CP: What are you most proud of?
AC: The fact that for the last fifteen years I’ve been able to keep the man of my dreams relatively happy, or at least happy enough for him to stay with me through some monumental growing pains. That may not sound like much to do cartwheels over, but looking back, it’s what I’ve had to work at hardest to accomplish, and it’s still paying off. He’s my foundation. All of my other accomplishments would not have happened without his support.

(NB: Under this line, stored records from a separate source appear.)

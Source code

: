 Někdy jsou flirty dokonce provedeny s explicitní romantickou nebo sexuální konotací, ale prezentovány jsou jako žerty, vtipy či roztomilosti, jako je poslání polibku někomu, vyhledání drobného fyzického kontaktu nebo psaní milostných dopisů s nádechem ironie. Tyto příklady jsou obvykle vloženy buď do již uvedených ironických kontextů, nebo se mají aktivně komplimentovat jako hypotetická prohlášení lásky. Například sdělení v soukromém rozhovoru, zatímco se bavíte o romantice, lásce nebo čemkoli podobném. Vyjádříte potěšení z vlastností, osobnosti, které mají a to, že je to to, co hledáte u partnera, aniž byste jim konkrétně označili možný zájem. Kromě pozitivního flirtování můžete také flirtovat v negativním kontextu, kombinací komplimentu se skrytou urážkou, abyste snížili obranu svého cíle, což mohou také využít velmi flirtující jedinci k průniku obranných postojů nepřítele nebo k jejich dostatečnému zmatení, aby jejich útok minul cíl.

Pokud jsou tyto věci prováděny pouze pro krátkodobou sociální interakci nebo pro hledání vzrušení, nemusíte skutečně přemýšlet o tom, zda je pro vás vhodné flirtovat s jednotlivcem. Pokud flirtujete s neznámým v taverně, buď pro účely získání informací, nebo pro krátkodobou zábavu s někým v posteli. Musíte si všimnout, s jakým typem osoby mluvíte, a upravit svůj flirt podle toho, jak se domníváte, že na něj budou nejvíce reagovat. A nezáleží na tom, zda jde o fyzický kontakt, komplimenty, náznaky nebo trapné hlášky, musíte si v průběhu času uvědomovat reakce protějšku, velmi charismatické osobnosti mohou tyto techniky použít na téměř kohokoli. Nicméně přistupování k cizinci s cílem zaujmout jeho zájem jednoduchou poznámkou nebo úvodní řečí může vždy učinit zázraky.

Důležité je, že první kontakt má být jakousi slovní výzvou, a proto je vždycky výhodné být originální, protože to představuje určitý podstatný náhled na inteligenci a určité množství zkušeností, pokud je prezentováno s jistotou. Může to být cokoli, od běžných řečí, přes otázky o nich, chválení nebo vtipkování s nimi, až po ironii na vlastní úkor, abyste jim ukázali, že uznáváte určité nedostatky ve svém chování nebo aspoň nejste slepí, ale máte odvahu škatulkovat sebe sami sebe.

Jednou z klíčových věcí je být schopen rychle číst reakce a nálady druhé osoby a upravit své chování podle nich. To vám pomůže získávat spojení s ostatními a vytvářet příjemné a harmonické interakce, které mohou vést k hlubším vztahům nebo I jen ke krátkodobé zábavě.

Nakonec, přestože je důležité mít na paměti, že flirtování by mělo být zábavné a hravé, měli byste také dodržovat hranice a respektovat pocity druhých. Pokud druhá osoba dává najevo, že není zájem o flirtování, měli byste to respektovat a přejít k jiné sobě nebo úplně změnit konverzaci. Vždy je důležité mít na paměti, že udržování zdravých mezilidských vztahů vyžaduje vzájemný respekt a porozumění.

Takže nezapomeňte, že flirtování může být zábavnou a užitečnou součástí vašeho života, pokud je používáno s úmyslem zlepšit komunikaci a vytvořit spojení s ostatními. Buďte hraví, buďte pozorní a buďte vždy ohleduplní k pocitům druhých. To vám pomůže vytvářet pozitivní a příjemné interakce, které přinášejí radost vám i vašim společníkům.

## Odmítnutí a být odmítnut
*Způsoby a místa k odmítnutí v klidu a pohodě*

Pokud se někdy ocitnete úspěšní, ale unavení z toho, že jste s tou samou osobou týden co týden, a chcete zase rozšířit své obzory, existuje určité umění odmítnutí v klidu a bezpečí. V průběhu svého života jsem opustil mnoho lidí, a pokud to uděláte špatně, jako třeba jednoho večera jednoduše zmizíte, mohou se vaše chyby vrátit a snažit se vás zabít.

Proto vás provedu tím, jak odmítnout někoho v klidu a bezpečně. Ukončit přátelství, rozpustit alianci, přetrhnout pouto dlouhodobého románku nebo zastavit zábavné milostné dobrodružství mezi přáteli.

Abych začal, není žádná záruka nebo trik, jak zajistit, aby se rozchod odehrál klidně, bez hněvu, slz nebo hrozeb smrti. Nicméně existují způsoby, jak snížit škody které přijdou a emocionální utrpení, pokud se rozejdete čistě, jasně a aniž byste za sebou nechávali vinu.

CP: Alan, thanks again for giving me some time from your vacation.
AC: It’s been a pleasure. Thank You...

Having the opportunity to meet Alan Chin and become familiar with the motivations that resulted in Island Song, I can honestly say that this talented man has so much potential it is inspiring. He is truly one of the best new novelists to come along in recent memory and that he takes his license from actual happenings, turns them into works of fiction that resonate with the reader long after the last word is read, and then move on to another
project with the same zeal, is something that a only a true entertainer can achieve. From Island Song forward, I think Alan Chin is going to be turning out one hit after another for a long time.

Carey Parrish


Alexis Grant said...

Whoa -- I had no idea you had so many novels done/in the works! Go Alan!

Patricia Stoltey said...

This is an outstanding interview, Carey and Alan. Enjoyed reading it very much.

Hope you and Herman are having a great time on that fantastic trip. Sure wish I could get my husband to travel to all those exciting places. He's a Francophile with a one-track mind (because he speaks French and feels in control there, I think).